++++ Exercise material

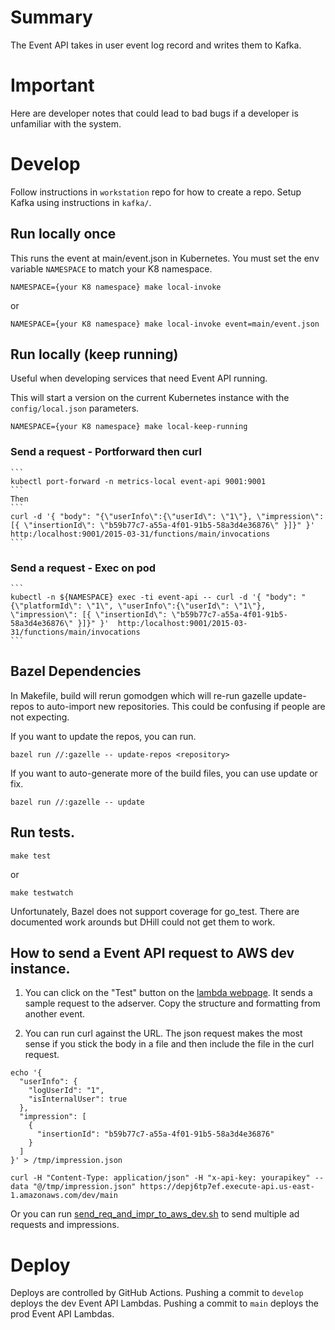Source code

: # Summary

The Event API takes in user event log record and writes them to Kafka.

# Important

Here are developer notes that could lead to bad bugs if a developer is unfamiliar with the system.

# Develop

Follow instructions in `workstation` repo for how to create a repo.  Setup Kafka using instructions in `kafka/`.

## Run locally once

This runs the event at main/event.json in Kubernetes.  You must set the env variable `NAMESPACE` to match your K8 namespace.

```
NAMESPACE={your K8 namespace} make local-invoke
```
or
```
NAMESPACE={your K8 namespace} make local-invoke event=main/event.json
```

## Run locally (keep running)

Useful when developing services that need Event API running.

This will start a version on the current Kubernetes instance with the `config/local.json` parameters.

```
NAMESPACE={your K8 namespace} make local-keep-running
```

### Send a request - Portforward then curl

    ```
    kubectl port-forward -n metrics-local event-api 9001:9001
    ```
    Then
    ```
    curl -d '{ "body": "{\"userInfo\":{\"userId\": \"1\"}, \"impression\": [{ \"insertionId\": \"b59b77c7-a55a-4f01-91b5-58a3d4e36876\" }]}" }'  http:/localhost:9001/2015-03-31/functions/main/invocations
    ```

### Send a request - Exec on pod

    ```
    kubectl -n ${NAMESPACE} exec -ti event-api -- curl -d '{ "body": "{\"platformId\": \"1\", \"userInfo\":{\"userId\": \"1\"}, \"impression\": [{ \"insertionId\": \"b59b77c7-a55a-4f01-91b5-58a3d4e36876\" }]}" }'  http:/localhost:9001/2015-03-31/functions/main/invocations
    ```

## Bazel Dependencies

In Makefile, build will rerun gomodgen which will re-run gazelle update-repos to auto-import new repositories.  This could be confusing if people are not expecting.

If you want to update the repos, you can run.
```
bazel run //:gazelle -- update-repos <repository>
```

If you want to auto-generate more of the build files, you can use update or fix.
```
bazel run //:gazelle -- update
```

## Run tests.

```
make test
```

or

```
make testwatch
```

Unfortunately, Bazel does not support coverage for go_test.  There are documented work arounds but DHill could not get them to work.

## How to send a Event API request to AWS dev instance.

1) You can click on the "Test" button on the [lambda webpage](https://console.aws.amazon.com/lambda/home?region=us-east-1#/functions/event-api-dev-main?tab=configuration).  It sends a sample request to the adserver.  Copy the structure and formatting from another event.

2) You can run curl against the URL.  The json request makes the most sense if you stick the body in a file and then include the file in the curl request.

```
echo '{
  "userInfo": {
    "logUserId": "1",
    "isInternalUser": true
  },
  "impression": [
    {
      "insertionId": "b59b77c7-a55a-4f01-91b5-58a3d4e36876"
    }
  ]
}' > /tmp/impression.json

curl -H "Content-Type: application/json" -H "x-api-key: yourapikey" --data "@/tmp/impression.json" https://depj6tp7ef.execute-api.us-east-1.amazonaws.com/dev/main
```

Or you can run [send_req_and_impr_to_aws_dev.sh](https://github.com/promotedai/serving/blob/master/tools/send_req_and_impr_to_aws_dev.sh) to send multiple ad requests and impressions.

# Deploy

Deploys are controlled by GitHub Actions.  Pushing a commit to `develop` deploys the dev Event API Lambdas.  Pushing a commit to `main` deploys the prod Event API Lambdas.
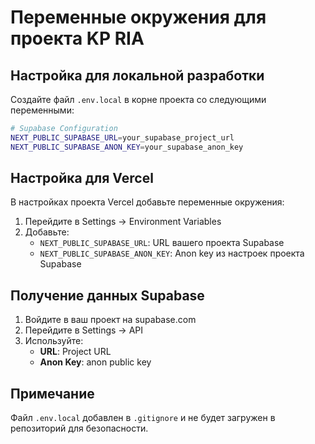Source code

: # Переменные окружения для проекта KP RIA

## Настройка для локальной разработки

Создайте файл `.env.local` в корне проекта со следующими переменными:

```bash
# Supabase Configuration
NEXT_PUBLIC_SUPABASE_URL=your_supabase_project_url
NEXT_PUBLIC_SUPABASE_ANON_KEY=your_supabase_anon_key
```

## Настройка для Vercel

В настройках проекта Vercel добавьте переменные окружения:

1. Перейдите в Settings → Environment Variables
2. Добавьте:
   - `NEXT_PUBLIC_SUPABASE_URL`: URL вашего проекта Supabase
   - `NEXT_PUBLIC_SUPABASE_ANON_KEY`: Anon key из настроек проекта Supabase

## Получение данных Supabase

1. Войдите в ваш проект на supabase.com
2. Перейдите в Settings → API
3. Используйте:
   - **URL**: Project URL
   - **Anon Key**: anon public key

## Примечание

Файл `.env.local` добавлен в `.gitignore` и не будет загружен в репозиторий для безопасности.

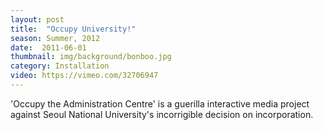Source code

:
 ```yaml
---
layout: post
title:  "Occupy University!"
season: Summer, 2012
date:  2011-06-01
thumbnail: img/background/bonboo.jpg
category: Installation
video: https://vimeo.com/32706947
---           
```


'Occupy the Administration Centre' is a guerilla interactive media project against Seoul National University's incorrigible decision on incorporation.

++++++++

Task objective >>
Return, from the data, each line where the string "running" occurs.

Your solution >>
## Run locally (keep running)
Useful when developing services that need Event API running.
NAMESPACE={your K8 namespace} make local-keep-running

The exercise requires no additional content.